• _Task material_
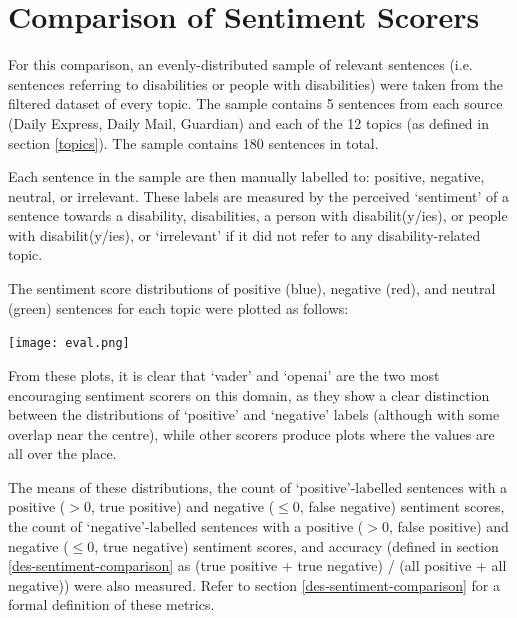 \documentclass{report}
\begin{document}
\section{Comparison of Sentiment Scorers} \label{Comparison of sentiment scorers}
For this comparison, an evenly-distributed sample of relevant sentences (i.e. sentences referring to disabilities or people with disabilities) were taken from the filtered dataset of every topic. 
The sample contains 5 sentences from each source (Daily Express, Daily Mail, Guardian) and each of the 12 topics (as defined in section \ref{topics}). %
The sample contains 180 sentences in total. %

Each sentence in the sample are then manually labelled to: positive, negative, neutral, or irrelevant.
These labels are measured by the perceived `sentiment' of a sentence towards a disability, disabilities, a person with disabilit(y/ies), or people with disabilit(y/ies), or `irrelevant' if it did not refer to any disability-related topic.

The sentiment score distributions of positive (blue), negative (red), and neutral (green) sentences for each topic were plotted as follows:

\noindent
\texttt{[image: eval.png]}

From these plots, it is clear that `vader' \cite{VADER} and `openai' \cite{OpenAI} are the two most encouraging sentiment scorers on this domain, as they show a clear distinction between the distributions of `positive' and `negative' labels (although with some overlap near the centre), while other scorers produce plots where the values are all over the place.

The means of these distributions, the count of `positive'-labelled sentences with a positive ($>$0, true positive) and negative ($\le$0, false negative) sentiment scores, the count of `negative'-labelled sentences with a positive ($>$0, false positive) and negative ($\le$0, true negative) sentiment scores, and accuracy (defined in section \ref{des-sentiment-comparison} as (true positive + true negative) / (all positive + all negative)) were also measured.
Refer to section \ref{des-sentiment-comparison} for a formal definition of these metrics.
\end{document}

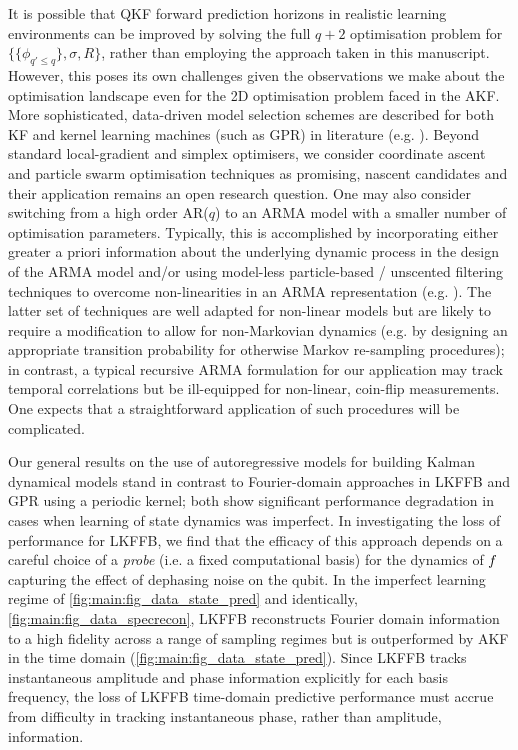 It is possible that QKF forward prediction horizons in realistic learning environments can be improved by solving the full $q+2$ optimisation problem for $\{\{ \phi_{q' \leq q}\}, \sigma, R\}$, rather than employing the approach taken in this manuscript. However, this poses its own challenges given the observations we make about the optimisation landscape even for the 2D optimisation problem faced in the AKF.  More sophisticated, data-driven model selection schemes are described for both KF and kernel learning machines (such as GPR) in literature (e.g. \cite{arlot2009data, vu2015understanding}). Beyond standard local-gradient and simplex optimisers, we consider coordinate ascent \cite{abbeel2005} and particle swarm optimisation techniques \cite{robertson2017particle} as promising, nascent candidates and their application remains an open research question. One may also consider switching from a high order AR($q$) to an ARMA model with a smaller number of optimisation parameters. Typically, this is accomplished by incorporating either greater a priori information about the underlying dynamic process in the design of the ARMA model and/or using model-less particle-based / unscented filtering techniques to overcome non-linearities in an ARMA representation (e.g. \cite{dong2009unscented}). The latter set of techniques are well adapted for non-linear models but are likely to require a modification to allow for non-Markovian dynamics (e.g. by designing an appropriate transition probability for otherwise Markov re-sampling procedures); in contrast, a typical recursive ARMA formulation for our application may track temporal correlations but be ill-equipped for non-linear, coin-flip measurements. One expects that a straightforward application of such procedures will be complicated.
 
Our general results on the use of autoregressive models for building Kalman dynamical models stand in contrast to Fourier-domain approaches in LKFFB and GPR using a periodic kernel;  both show significant performance degradation in cases when learning of state dynamics was imperfect.  In investigating the loss of performance for LKFFB, we find that the efficacy of this approach depends on a careful choice of a \textit{probe} (i.e. a fixed computational basis) for the dynamics of $f$ capturing the effect of dephasing noise on the qubit.  In the imperfect learning regime of \cref{fig:main:fig_data_state_pred} and identically, \cref{fig:main:fig_data_specrecon}, LKFFB reconstructs Fourier domain information to a high fidelity across a range of sampling regimes but is outperformed by AKF in the time domain (\cref{fig:main:fig_data_state_pred}). Since LKFFB tracks instantaneous amplitude and phase information explicitly for each basis frequency, the loss of LKFFB time-domain predictive performance must accrue from difficulty in tracking instantaneous phase, rather than amplitude, information. 

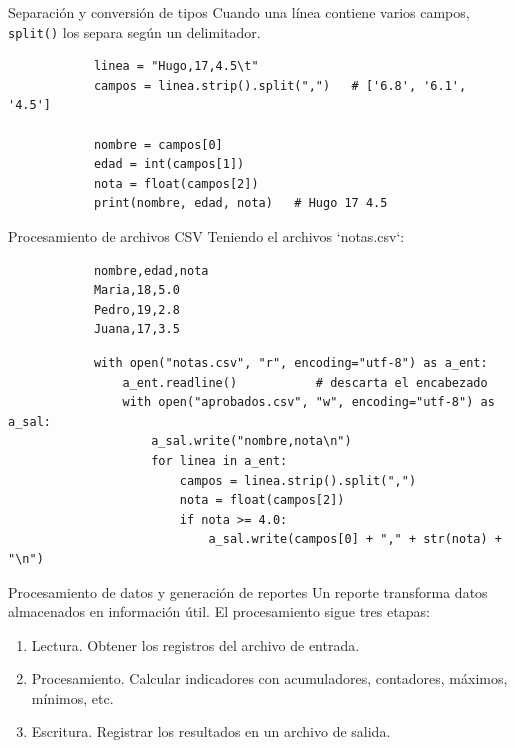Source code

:\documentclass{beamer}
\begin{document}
    \begin{frame}[fragile, t]{Separación y conversión de tipos}
        Cuando una línea contiene varios campos, \texttt{split()} los separa según un delimitador.

        \begin{verbatim}
            linea = "Hugo,17,4.5\t"
            campos = linea.strip().split(",")   # ['6.8', '6.1', '4.5']

            nombre = campos[0]
            edad = int(campos[1])
            nota = float(campos[2])
            print(nombre, edad, nota)   # Hugo 17 4.5
        \end{verbatim}
    \end{frame}

    \begin{frame}[fragile, t]{Procesamiento de archivos CSV}
        Teniendo el archivos `notas.csv`:
        \begin{verbatim}
            nombre,edad,nota
            Maria,18,5.0
            Pedro,19,2.8
            Juana,17,3.5
        \end{verbatim}

        \begin{verbatim}
            with open("notas.csv", "r", encoding="utf-8") as a_ent:
                a_ent.readline()           # descarta el encabezado
                with open("aprobados.csv", "w", encoding="utf-8") as a_sal:
                    a_sal.write("nombre,nota\n")
                    for linea in a_ent:
                        campos = linea.strip().split(",")
                        nota = float(campos[2])
                        if nota >= 4.0:
                            a_sal.write(campos[0] + "," + str(nota) + "\n")
        \end{verbatim}
    \end{frame}

    \begin{frame}[fragile, t]{Procesamiento de datos y generación de reportes}
        Un reporte transforma datos almacenados en información útil. El procesamiento sigue tres etapas:
        \begin{enumerate}
            \item Lectura. Obtener los registros del archivo de entrada.
            \item Procesamiento. Calcular indicadores con acumuladores, contadores, máximos, mínimos, etc.
            \item Escritura. Registrar los resultados en un archivo de salida.
        \end{enumerate}
    \end{frame}
\end{document}

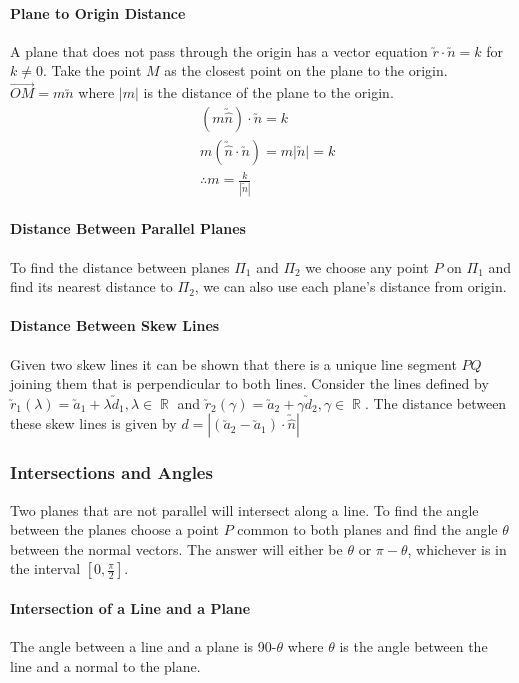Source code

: \documentclass[a4paper,twoside]{article}
\DeclareMathOperator\R{\mathbb{R}}
\begin{document}
				\paragraph{Plane to Origin Distance} A plane that does not pass through the origin has a vector equation $\utilde{r}\cdot\utilde{n}=k$ for $k\neq0$. Take the point $M$ as the closest point on the plane to the origin. $\overrightarrow{OM}=m\utilde{n}$ where $|m|$ is the distance of the plane to the origin.
				\begin{align*}
					&\left(m\utilde{\hat{n}}\right)\cdot\utilde{n}=k \\
					&m\left(\utilde{\hat{n}}\cdot\utilde{n}\right)=m|\utilde{n}|=k\\
					&\therefore m=\frac{k}{|\utilde{n}|}
				\end{align*}
			
				\paragraph{Distance Between Parallel Planes} To find the distance between planes $\Pi_1$ and $\Pi_2$ we choose any point $P$ on $\Pi_1$ and find its nearest distance to $\Pi_2$, we can also use each plane's distance from origin.
				
				\paragraph{Distance Between Skew Lines} Given two skew lines it can be shown that there is a unique line segment $PQ$ joining them that is perpendicular to both lines. Consider the lines defined by $\utilde{r}_1(\lambda)=\utilde{a}_1+\lambda\utilde{d}_1,\lambda\in\R$ and $\utilde{r}_2(\gamma)=\utilde{a}_2+\gamma\utilde{d}_2,\gamma\in\R$. The distance between these skew lines is given by $d=\left|\left(\utilde{a}_2-\utilde{a}_1\right)\cdot\utilde{\hat{n}}\right|$
			
			\subsubsection{Intersections and Angles}
				Two planes that are not parallel will intersect along a line. To find the angle between the planes choose a point $P$ common to both planes and find the angle $\theta$ between the normal vectors. The answer will either be $\theta$ or $\pi-\theta$, whichever is in the interval $[0,\frac{\pi}{2}]$.
				
				\paragraph{Intersection of a Line and a Plane} The angle between a line and a plane is 90\degree-$\theta$ where $\theta$ is the angle between the line and a normal to the plane.
			
\end{document}
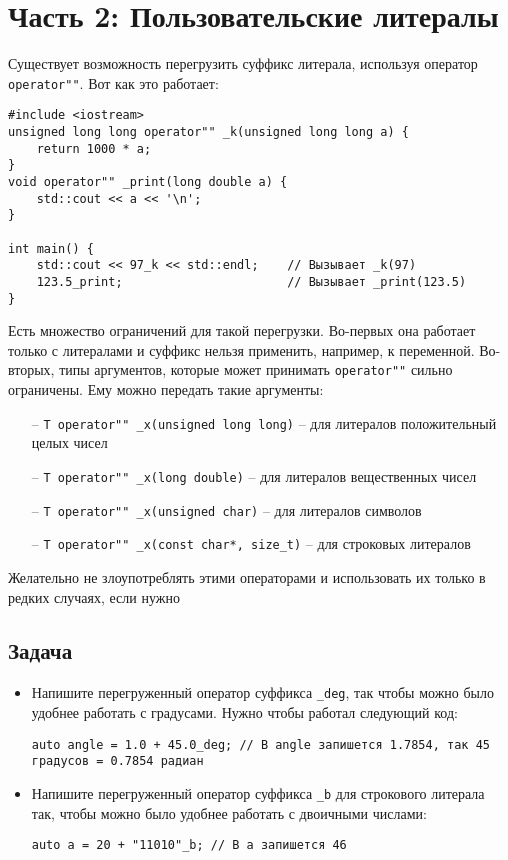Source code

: \documentclass{article}
\begin{document}
\section*{Часть 2: Пользовательские литералы}
Существует возможность перегрузить суффикс литерала, используя оператор \texttt{operator"{}"}. Вот как это работает:
\begin{lstlisting}
#include <iostream>
unsigned long long operator"" _k(unsigned long long a) {
    return 1000 * a;
}
void operator"" _print(long double a) {
    std::cout << a << '\n';
}

int main() {
    std::cout << 97_k << std::endl;    // Вызывает _k(97)
    123.5_print;                       // Вызывает _print(123.5)
}
\end{lstlisting}
Есть множество ограничений для такой перегрузки. Во-первых она работает только с литералами и суффикс нельзя применить, например, к переменной. Во-вторых, типы аргументов, которые может принимать \texttt{operator"{}"} сильно ограничены. Ему можно передать такие аргументы:
\begin{itemize}
\item[--] \texttt{T operator"" \_x(unsigned long long)} -- для литералов положительный целых чисел
\item[--] \texttt{T operator"" \_x(long double)} -- для литералов вещественных чисел
\item[--] \texttt{T operator"" \_x(unsigned char)} -- для литералов символов
\item[--] \texttt{T operator"" \_x(const char*, size\_t)} -- для строковых литералов
\end{itemize}
Желательно не злоупотреблять этими операторами и использовать их только в редких случаях, если нужно 

\subsection*{Задача}
\begin{itemize}
\item Напишите перегруженный оператор суффикса \texttt{\_deg}, так чтобы можно было удобнее работать с градусами. Нужно чтобы работал следующий код:
\begin{lstlisting}
auto angle = 1.0 + 45.0_deg; // В angle запишется 1.7854, так 45 градусов = 0.7854 радиан
\end{lstlisting}
\item Напишите перегруженный оператор суффикса \texttt{\_b} для строкового литерала так, чтобы можно было удобнее работать с двоичными числами:
\begin{lstlisting}
auto a = 20 + "11010"_b; // В a запишется 46
\end{lstlisting}
\end{itemize}
\end{document}
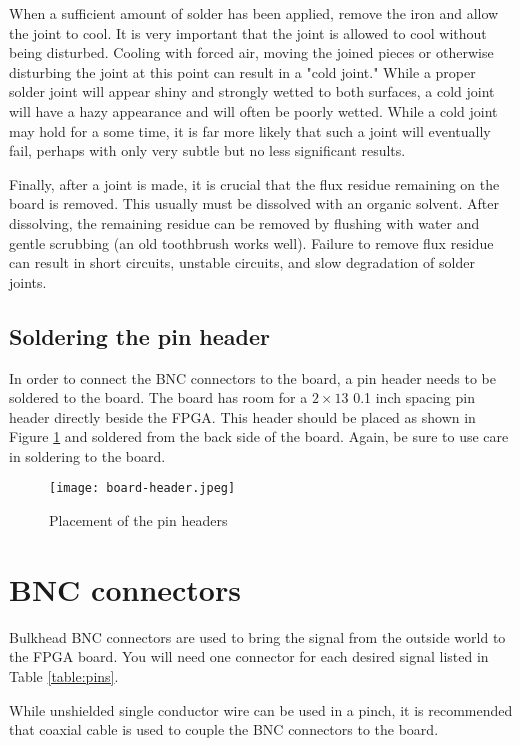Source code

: When a sufficient amount of solder has been applied, remove the iron
and allow the joint to cool. It is very important that the joint is
allowed to cool without being disturbed. Cooling with forced air,
moving the joined pieces or otherwise disturbing the joint at this
point can result in a "cold joint." While a proper solder joint will
appear shiny and strongly wetted to both surfaces, a cold joint will
have a hazy appearance and will often be poorly wetted. While a cold
joint may hold for a some time, it is far more likely that such a
joint will eventually fail, perhaps with only very subtle but no less
significant results.

Finally, after a joint is made, it is crucial that the flux residue
remaining on the board is removed. This usually must be dissolved with
an organic solvent. After dissolving, the remaining residue can be
removed by flushing with water and gentle scrubbing (an old toothbrush
works well). Failure to remove flux residue can result in short
circuits, unstable circuits, and slow degradation of solder joints.

\subsection{Soldering the pin header}

In order to connect the BNC connectors to the board, a pin header
needs to be soldered to the board. The board has room for a $2 \times
13$ 0.1 inch spacing pin header directly beside the FPGA. This header
should be placed as shown in Figure \ref{fig:header} and soldered from
the back side of the board. Again, be sure to use care in soldering to
the board.

\begin{figure}
  \center
  \texttt{[image: board-header.jpeg]}
  \caption{Placement of the pin headers}
  \label{fig:header}
\end{figure}

\section{BNC connectors}

Bulkhead BNC connectors are used to bring the signal from the outside
world to the FPGA board. You will need one connector for each desired
signal listed in Table \ref{table:pins}.

While unshielded single conductor wire can be used in a pinch, it is
recommended that coaxial cable is used to couple the BNC connectors to
the board.

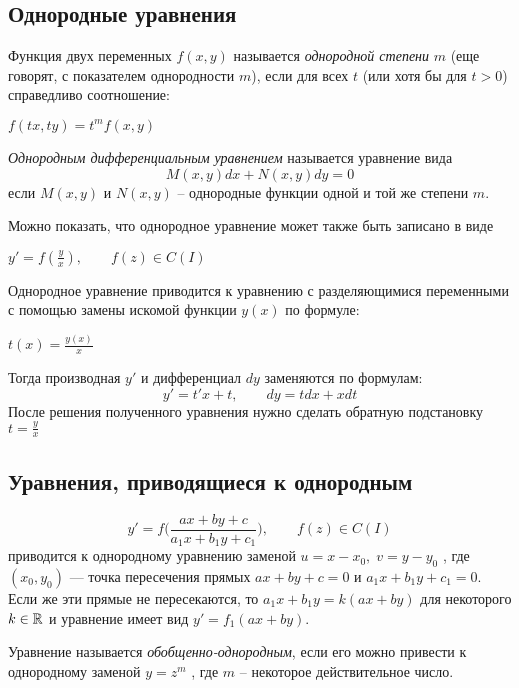 \subsection*{Однородные уравнения}
\Def Функция двух переменных $f(x, y)$ называется \textit{однородной степени} $m$ (еще
говорят, с показателем однородности $m$), если для всех $t$ (или хотя бы для
$t > 0$) справедливо соотношение: 
\begin{center}
    $f(tx, ty) = t^m f(x, y)$
\end{center} 

\textit{Однородным дифференциальным уравнением} называется уравнение вида 
\begin{equation}
    M(x, y) dx + N(x, y) dy = 0
\end{equation}
если $M(x, y)$ и $N(x, y)$ -- однородные функции одной и той же степени $m$. 

Можно показать, что однородное уравнение может
также быть записано в виде 
\begin{center}
    $y' = f(\frac{y}{x}), \qquad f(z)\in C(I)$
\end{center}

Однородное уравнение приводится к уравнению с разделяющимися переменными с помощью замены искомой функции $y(x)$ по формуле:
\begin{center}
    $t(x) = \frac{y(x)}{x}$
\end{center}

Тогда производная $y'$ и дифференциал $dy$ заменяются по формулам:
\begin{equation*}
    y' = t'x + t, \qquad dy = tdx + xdt
\end{equation*}
После решения полученного уравнения нужно сделать обратную подстановку $t = \frac{y}{x}$


\subsection*{Уравнения, приводящиеся к однородным}
\begin{equation*}
    y' = f\Big(\frac{ax + by + c}{a_1x + b_1y + c_1}\Big), \qquad f(z)\in C(I)
\end{equation*}
приводится к однородному уравнению заменой $u = x - x_0, \; v = y - y_0$ , где $(x_0, y_0)$ — точка пересечения прямых $ax+by+c = 0$ и $a_1x+b_1y+c_1 = 0$. Если
же эти прямые не пересекаются, то $a_1x + b_1y = k(ax + by)$ для некоторого $k \in \mathbb{R}$ и уравнение имеет вид $y' = f_1(ax+by)$.

\Def Уравнение называется \textit{обобщенно-однородным}, если его можно привести к
однородному заменой $y = z^m$ , где $m$ -- некоторое действительное число.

• _Exercise goal_
Nothing but the lines from the top of the data above through the line containing "For this comparison, an" should be output, exactly as written and without the pictures.

• _Response to the task_
 \documentclass{report}
\begin{document}
\section{Comparison of Sentiment Scorers} \label{Comparison of sentiment scorers}
For this comparison, an evenly-distributed sample of relevant sentences (i.e. sentences referring to disabilities or people with disabilities) were taken from the filtered dataset of every topic. 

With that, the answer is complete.